[Start of section]

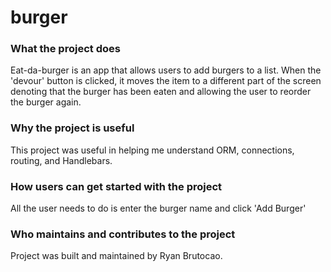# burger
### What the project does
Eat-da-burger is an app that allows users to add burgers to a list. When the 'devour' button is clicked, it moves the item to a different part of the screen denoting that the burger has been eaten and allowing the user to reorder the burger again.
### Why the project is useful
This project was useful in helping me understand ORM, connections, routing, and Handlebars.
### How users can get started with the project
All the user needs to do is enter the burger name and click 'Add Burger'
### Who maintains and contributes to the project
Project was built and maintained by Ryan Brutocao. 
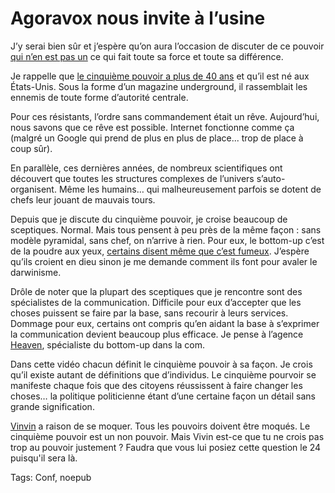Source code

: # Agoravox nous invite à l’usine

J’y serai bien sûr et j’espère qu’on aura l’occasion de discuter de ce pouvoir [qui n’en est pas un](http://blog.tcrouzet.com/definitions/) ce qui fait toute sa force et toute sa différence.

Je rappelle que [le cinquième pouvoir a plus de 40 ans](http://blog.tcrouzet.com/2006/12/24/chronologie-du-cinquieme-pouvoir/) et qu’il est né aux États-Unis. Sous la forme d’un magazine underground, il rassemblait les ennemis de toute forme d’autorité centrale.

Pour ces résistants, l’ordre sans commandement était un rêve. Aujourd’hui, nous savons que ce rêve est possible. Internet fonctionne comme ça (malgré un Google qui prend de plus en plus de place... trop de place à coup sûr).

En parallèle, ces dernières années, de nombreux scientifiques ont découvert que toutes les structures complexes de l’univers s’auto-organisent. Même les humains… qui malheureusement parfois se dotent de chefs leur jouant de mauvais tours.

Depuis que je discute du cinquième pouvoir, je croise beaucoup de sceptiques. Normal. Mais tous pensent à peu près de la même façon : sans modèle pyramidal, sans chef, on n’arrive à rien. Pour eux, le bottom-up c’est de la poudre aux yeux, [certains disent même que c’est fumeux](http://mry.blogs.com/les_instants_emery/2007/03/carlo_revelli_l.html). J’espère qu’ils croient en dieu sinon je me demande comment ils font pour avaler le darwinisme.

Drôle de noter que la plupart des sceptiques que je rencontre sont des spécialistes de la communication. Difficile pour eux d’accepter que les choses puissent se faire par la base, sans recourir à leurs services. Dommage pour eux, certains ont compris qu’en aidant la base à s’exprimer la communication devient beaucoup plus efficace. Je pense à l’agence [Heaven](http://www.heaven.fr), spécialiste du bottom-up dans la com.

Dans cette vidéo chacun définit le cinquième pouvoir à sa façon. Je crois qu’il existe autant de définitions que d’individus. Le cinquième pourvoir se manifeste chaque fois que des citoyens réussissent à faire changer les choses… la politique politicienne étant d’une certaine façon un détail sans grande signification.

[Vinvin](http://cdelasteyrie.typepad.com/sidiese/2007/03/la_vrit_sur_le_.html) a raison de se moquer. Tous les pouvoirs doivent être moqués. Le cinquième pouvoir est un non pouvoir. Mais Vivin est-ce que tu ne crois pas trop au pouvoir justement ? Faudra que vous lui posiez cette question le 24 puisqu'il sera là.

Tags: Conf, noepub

[End of section]
[Start of section]

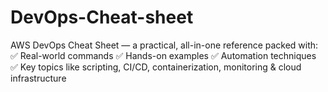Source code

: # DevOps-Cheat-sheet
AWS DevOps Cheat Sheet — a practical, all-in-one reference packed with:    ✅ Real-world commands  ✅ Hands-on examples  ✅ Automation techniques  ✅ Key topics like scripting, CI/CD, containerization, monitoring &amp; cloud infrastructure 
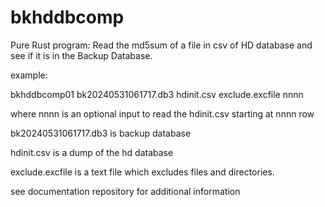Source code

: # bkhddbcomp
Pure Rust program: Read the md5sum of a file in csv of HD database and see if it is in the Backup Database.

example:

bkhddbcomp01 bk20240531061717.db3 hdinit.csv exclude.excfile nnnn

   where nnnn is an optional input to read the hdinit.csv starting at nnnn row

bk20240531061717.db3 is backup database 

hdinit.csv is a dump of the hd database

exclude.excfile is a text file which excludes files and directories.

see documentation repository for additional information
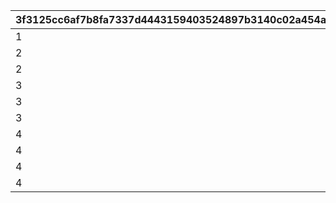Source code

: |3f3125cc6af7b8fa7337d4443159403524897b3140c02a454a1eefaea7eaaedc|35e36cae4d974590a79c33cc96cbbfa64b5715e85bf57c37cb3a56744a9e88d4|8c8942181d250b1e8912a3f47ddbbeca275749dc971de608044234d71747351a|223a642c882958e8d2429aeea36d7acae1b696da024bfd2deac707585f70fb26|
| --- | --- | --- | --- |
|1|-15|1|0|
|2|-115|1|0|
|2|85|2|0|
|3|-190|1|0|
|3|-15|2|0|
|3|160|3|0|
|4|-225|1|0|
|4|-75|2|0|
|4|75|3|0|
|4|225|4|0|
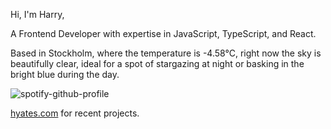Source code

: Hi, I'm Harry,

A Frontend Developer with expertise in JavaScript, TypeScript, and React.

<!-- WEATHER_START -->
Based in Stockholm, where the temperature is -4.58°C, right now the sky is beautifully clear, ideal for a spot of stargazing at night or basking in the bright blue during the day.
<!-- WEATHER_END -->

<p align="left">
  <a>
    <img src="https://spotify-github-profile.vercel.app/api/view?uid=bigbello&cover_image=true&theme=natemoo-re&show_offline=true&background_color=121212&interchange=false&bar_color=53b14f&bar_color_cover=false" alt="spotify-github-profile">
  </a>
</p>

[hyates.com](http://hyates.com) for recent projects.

[End of section]

*ASSIGNMENT*: Find the string "plus" in the entries above. Copy each line where it occurs.

*SOLUTION FOR THIS TASK*:
Je rappelle que [le cinquième pouvoir a plus de 40 ans](http://blog.tcrouzet.com/2006/12/24/chronologie-du-cinquieme-pouvoir/) et qu’il est né aux États-Unis. Sous la forme d’un magazine underground, il rassemblait les ennemis de toute forme d’autorité centrale.
Pour ces résistants, l’ordre sans commandement était un rêve. Aujourd’hui, nous savons que ce rêve est possible. Internet fonctionne comme ça (malgré un Google qui prend de plus en plus de place... trop de place à coup sûr).
Drôle de noter que la plupart des sceptiques que je rencontre sont des spécialistes de la communication. Difficile pour eux d’accepter que les choses puissent se faire par la base, sans recourir à leurs services. Dommage pour eux, certains ont compris qu’en aidant la base à s’exprimer la communication devient beaucoup plus efficace. Je pense à l’agence [Heaven](http://www.heaven.fr), spécialiste du bottom-up dans la com.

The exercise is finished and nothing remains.